[[ Exercise data, beginning ]]

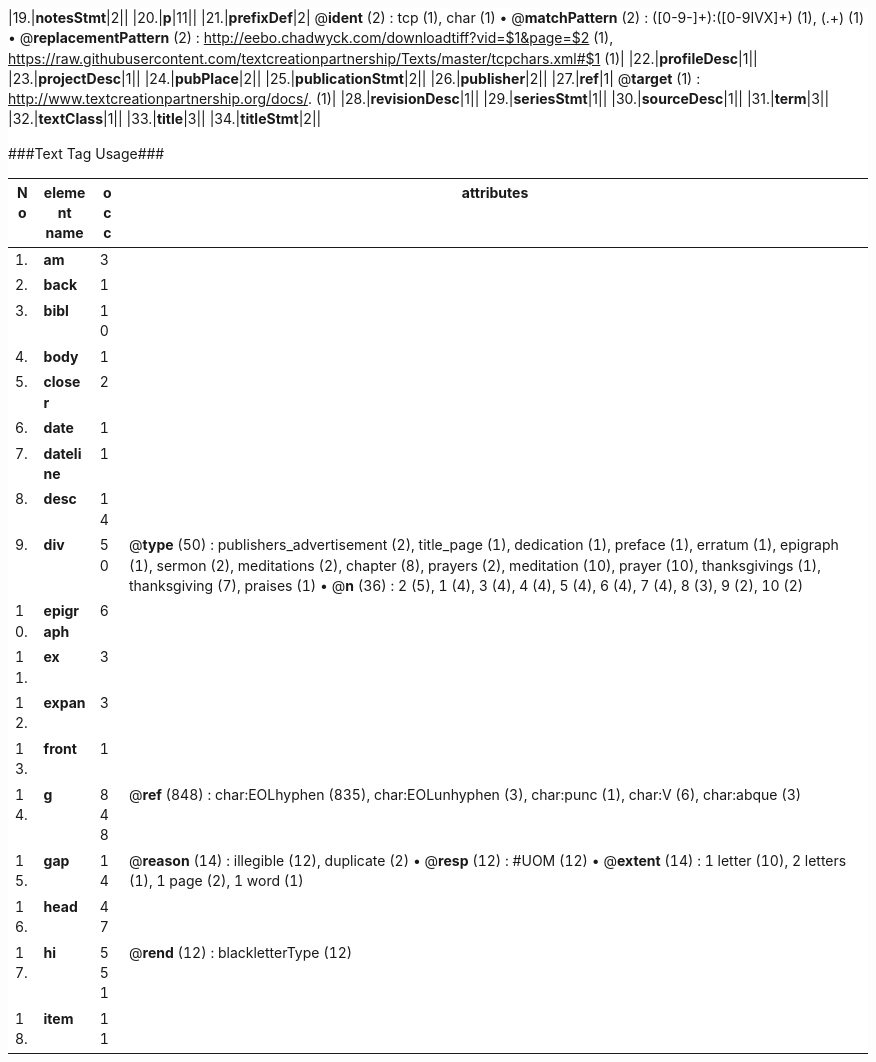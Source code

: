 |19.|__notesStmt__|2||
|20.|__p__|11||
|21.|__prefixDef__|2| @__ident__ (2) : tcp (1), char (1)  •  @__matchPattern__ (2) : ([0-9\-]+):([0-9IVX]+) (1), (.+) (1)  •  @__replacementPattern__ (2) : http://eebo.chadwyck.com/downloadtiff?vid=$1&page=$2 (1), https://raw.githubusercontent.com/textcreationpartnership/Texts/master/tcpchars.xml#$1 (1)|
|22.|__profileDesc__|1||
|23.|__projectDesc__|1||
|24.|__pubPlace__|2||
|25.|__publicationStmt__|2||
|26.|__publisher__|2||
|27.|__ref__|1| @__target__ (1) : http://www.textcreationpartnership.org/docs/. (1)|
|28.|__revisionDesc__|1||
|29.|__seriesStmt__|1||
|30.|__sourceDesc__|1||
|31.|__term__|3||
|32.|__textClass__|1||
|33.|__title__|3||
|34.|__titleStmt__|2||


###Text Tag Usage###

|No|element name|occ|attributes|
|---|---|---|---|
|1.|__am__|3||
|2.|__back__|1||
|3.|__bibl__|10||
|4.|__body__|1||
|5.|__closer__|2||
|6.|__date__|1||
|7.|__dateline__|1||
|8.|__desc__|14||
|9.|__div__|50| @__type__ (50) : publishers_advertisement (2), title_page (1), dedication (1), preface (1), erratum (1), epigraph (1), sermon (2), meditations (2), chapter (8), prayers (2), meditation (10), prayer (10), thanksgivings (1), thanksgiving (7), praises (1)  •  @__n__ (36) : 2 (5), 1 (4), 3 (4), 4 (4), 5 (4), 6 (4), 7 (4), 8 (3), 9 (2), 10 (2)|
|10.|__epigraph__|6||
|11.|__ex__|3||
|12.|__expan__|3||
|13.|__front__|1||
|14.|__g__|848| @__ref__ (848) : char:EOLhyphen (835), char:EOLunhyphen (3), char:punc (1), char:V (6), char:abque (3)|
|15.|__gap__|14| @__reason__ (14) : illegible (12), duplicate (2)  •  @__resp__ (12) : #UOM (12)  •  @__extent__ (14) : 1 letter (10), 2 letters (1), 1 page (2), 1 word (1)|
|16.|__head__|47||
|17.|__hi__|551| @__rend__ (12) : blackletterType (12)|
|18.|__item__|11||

[[ Exercise data, end ]]

- [What to work on]:
Out of the preceding entries, pull each line that contains the word "http".

- [Answer to this exercise]:
|21.|__prefixDef__|2| @__ident__ (2) : tcp (1), char (1)  •  @__matchPattern__ (2) : ([0-9\-]+):([0-9IVX]+) (1), (.+) (1)  •  @__replacementPattern__ (2) : http://eebo.chadwyck.com/downloadtiff?vid=$1&page=$2 (1), https://raw.githubusercontent.com/textcreationpartnership/Texts/master/tcpchars.xml#$1 (1)|
|27.|__ref__|1| @__target__ (1) : http://www.textcreationpartnership.org/docs/. (1)|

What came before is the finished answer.